Eight years have passed since February 2009, a stretch of 96 months. The longest run-up in share prices ever achieved, before encountering a ‘bear’ drop of 20% or more, was realized over the 113 months between October 1990 and March 2000.

If the current ‘bull’ market can maintain forward momentum for another 18 months, it will move from second place into first place for greatest longevity.

It’s the ‘long in the tooth’ aspect of the current advance that has many analysts worried.

Will underlying economic variables stay mainly favorable? There are competing arguments to consider.

A major driver of the extended vitality in equity prices has been an extraordinary backdrop of ultra-low interest rates. While there is ongoing uncertainty as to how quickly yields will increase, a new era of at-least-gradual hikes is already underway.

On the other hand, the positive stock market index advances have been achieved despite a relatively prolonged history of ‘real’ (i.e., inflation-adjusted) gross domestic product (GDP) growth that has been below full capacity output.

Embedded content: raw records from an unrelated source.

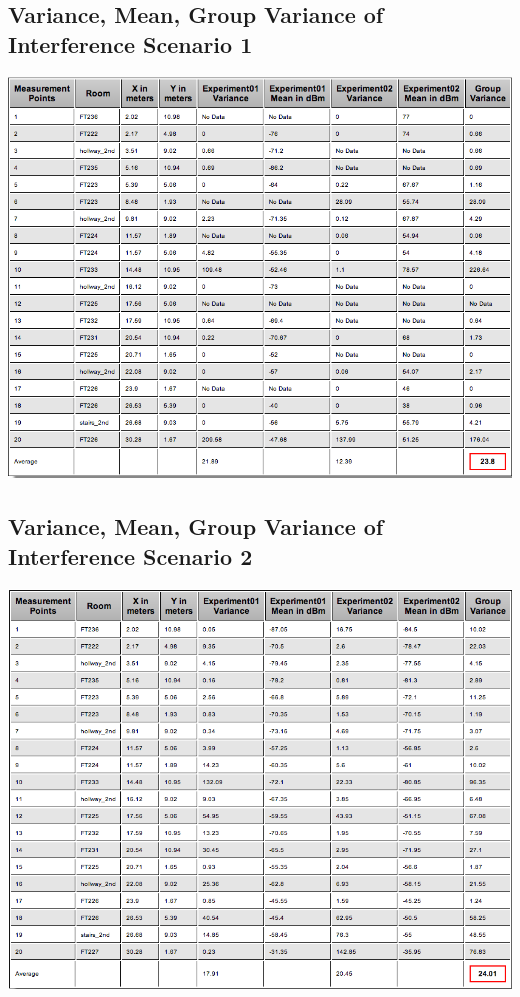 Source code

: \documentclass[11pt,a4paper,headinclude,footinclude,chapterprefix=on]{scrreprt}
\begin{document}
\subsection{Variance, Mean, Group Variance of Interference Scenario 1} 
\includegraphics[width=15cm]{../../Source/plot/data/11_int1.png} 
\subsection{Variance, Mean, Group Variance of Interference Scenario 2} 
\includegraphics[width=15cm]{../../Source/plot/data/11_int2.png}
\end{document}
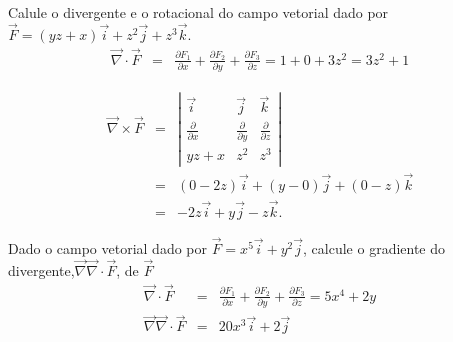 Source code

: \begin{ex} Calule o divergente e o rotacional do campo vetorial dado por $\vec{F}=(yz+x)\vec{i}+z^2\vec{j}+z^3\vec{k}$.
\begin{eqnarray}
 \vec{\nabla}\cdot \vec{F} &=& \frac{\partial F_1}{\partial x}+\frac{\partial F_2}{\partial y}+\frac{\partial F_3}{\partial z} =
 1+0+3z^2=3z^2+1
\end{eqnarray}

\begin{eqnarray}
  \vec{\nabla}\times \vec{F}&=&\left|
 \begin{array}{ccc}
 \vec{i} & \vec{j} & \vec{k} \\
 \frac{\partial}{\partial x} &\frac{\partial}{\partial y} &\frac{\partial}{\partial z} \\
yz+x & z^2 & z^3
 \end{array}
\right|\\&=&\left(0-2z\right)\vec{i}+\left(y-0\right)\vec{j}+\left(0-z\right)\vec{k}\\
&=&-2z\vec{i}+y\vec{j}-z\vec{k}.
\end{eqnarray}
\end{ex}

\begin{ex} Dado o campo vetorial dado por $\vec{F}=x^5\vec{i}+y^2\vec{j}$, calcule o gradiente do divergente,$ \vec{\nabla} \vec{\nabla}\cdot \vec{F}$, de $\vec{F}$
\begin{eqnarray}
 \vec{\nabla}\cdot \vec{F} &=& \frac{\partial F_1}{\partial x}+\frac{\partial F_2}{\partial y}+\frac{\partial F_3}{\partial z} =
 5x^4+2y\\
 \vec{\nabla} \vec{\nabla}\cdot \vec{F}&=&20x^3\vec{i}+2\vec{j}
\end{eqnarray}
 \end{ex}


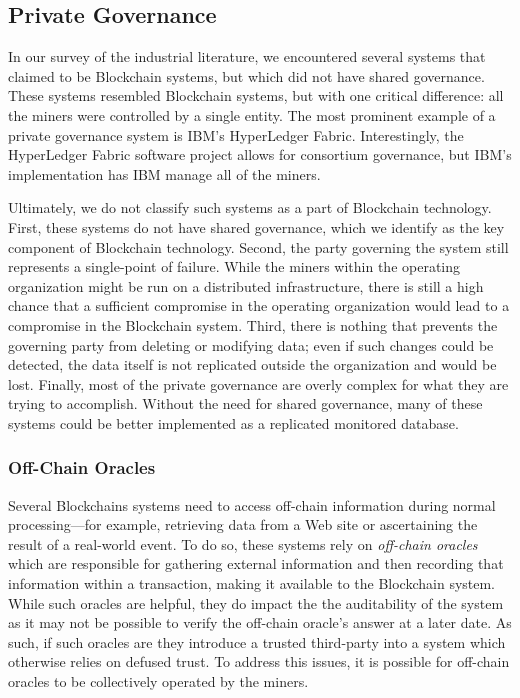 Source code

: {\subsection{Private Governance}
In our survey of the industrial literature, we encountered several systems that claimed to be Blockchain systems, but which did not have shared governance.
These systems resembled Blockchain systems, but with one critical difference: all the miners were controlled by a single entity.
The most prominent example of a private governance system is IBM's HyperLedger Fabric.
Interestingly, the HyperLedger Fabric software project allows for consortium governance, but IBM's implementation has IBM manage all of the miners.

Ultimately, we do not classify such systems as a part of Blockchain technology.
First, these systems do not have shared governance, which we identify as the key component of Blockchain technology.
Second, the party governing the system still represents a single-point of failure.
While the miners within the operating organization might be run on a distributed infrastructure, there is still a high chance that a sufficient compromise in the operating organization would lead to a compromise in the Blockchain system.
Third, there is nothing that prevents the governing party from deleting or modifying data; even if such changes could be detected, the data itself is not replicated outside the organization and would be lost.
Finally, most of the private governance are overly complex for what they are trying to accomplish.
Without the need for shared governance, many of these systems could be better implemented as a replicated monitored database.

\subsubsection{Off-Chain Oracles}
Several Blockchains systems need to access off-chain information during normal processing---for example, retrieving data from a Web site or ascertaining the result of a real-world event.
To do so, these systems rely on \emph{off-chain oracles} which are responsible for gathering external information and then recording that information within a transaction, making it available to the Blockchain system.
While such oracles are helpful, they do impact the the auditability of the system as it may not be possible to verify the off-chain oracle's answer at a later date.
As such, if such oracles are they introduce a trusted third-party into a system which otherwise relies on defused trust.
To address this issues, it is possible for off-chain oracles to be collectively operated by the miners.





}
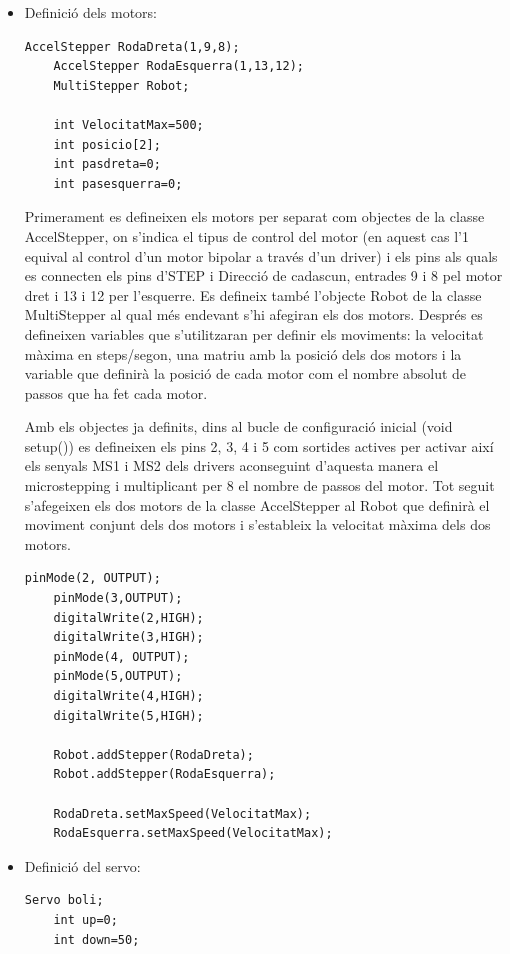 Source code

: \begin{itemize}
	\item Definició dels motors: 
	
	\begin{lstlisting}[style=Arduino]
	AccelStepper RodaDreta(1,9,8);
	AccelStepper RodaEsquerra(1,13,12);
	MultiStepper Robot;
	
	int VelocitatMax=500;
	int posicio[2];
	int pasdreta=0; 
	int pasesquerra=0;
	\end{lstlisting}
	
	
	Primerament es defineixen els motors per separat com objectes de la classe AccelStepper, on s’indica el tipus de control del motor (en aquest cas l’1 equival al control d’un motor bipolar a través d’un driver) i els pins als quals es connecten els pins d’STEP i Direcció de cadascun, entrades 9 i 8 pel motor dret i 13 i 12 per l’esquerre. Es defineix també l’objecte Robot de la classe MultiStepper al qual més endevant s’hi afegiran els dos motors. Després es defineixen variables que s’utilitzaran per definir els moviments: la velocitat màxima en steps/segon, una matriu amb la posició dels dos motors i la variable que definirà la posició de cada motor com el nombre absolut de passos que ha fet cada motor. 
	
	Amb els objectes ja definits, dins al bucle de configuració inicial (void setup()) es defineixen els pins 2, 3, 4 i 5 com sortides actives per activar així els senyals MS1 i MS2 dels drivers aconseguint d’aquesta manera el microstepping i multiplicant per 8 el nombre de passos del motor. Tot seguit s’afegeixen els dos motors de la classe AccelStepper al Robot que definirà el moviment conjunt dels dos motors i s’estableix la velocitat màxima dels dos motors. 
	
	\begin{lstlisting}[style=Arduino]
	pinMode(2, OUTPUT); 
	pinMode(3,OUTPUT);
	digitalWrite(2,HIGH);
	digitalWrite(3,HIGH);
	pinMode(4, OUTPUT);
	pinMode(5,OUTPUT);
	digitalWrite(4,HIGH);
	digitalWrite(5,HIGH);
	
	Robot.addStepper(RodaDreta);
	Robot.addStepper(RodaEsquerra);
	
	RodaDreta.setMaxSpeed(VelocitatMax);	
	RodaEsquerra.setMaxSpeed(VelocitatMax);
	\end{lstlisting}	
	\item Definició del servo:
	\begin{lstlisting}[style=Arduino]
	Servo boli;
	int up=0;
	int down=50;
	\end{lstlisting}
	

\end{itemize}
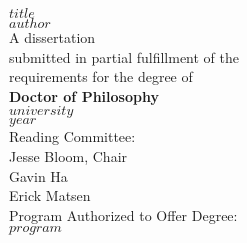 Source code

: \thispagestyle{empty}
\vspace*{\fill}
\begin{center}
\huge{$title$} \\
\vspace{1cm}
\Large{$author$} \\
\vspace{1cm}
A dissertation \\
submitted in partial fulfillment of the \\
requirements for the degree of \\
\vspace{1cm}
\textbf{Doctor of Philosophy} \\
\vspace{1cm}
$university$ \\
$year$ \\
\vspace{1cm}
Reading Committee: \\
Jesse Bloom, Chair \\
Gavin Ha \\
Erick Matsen \\
\vspace{1cm}
Program Authorized to Offer Degree: \\
$program$
\end{center}
\vspace*{\fill}
\newpage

It is the stated intention of the new administration in Washington to cut taxes and reduce regulations in order to substantially lift annual GDP change to +3.5% or more.

There is a large and readily apparent segment of the economy – the natural resources sector − that is still waiting to get untracked. This undoubtedly has extra significance for countries that have an outsized dependence on the health of their raw materials communities.

For example, since February 2009, Canada’s well-known and widely-followed Toronto Stock Exchange (TSX) has not been able to keep up with its counterparts in America. The TSX is presently only +89.6% relative to eight years ago.

But the TSX at February 2017’s close was approximately +20% both year over year and versus its 52-week low. A major reason for the uptick has been an improvement in global energy prices. Crude oil has risen from a low of $30 USD per barrel to above $50 USD per barrel.

If a better world price of oil can lift the TSX to an eye-catching degree, how much more potential for share prices is there to be found in commodity markets? The answer is ‘plenty’.

The costs of almost all globally-traded commodities are expressed in U.S. dollars. Graphs 2 through 6 show commodity subset indices (based on USD-denominated prices) calculated by the Bank of Canada. The BOC’s data series, − weekly, monthly and yearly, − can be easily accessed through the following URL address: http://www.bankofcanada.ca/rates/price-indexes/bcpi/

The starting point, or base period, for the tracking of the numbers is January 1972. To calculate the indices, actual values in January 1972 have been set equal to 100.0 for each series.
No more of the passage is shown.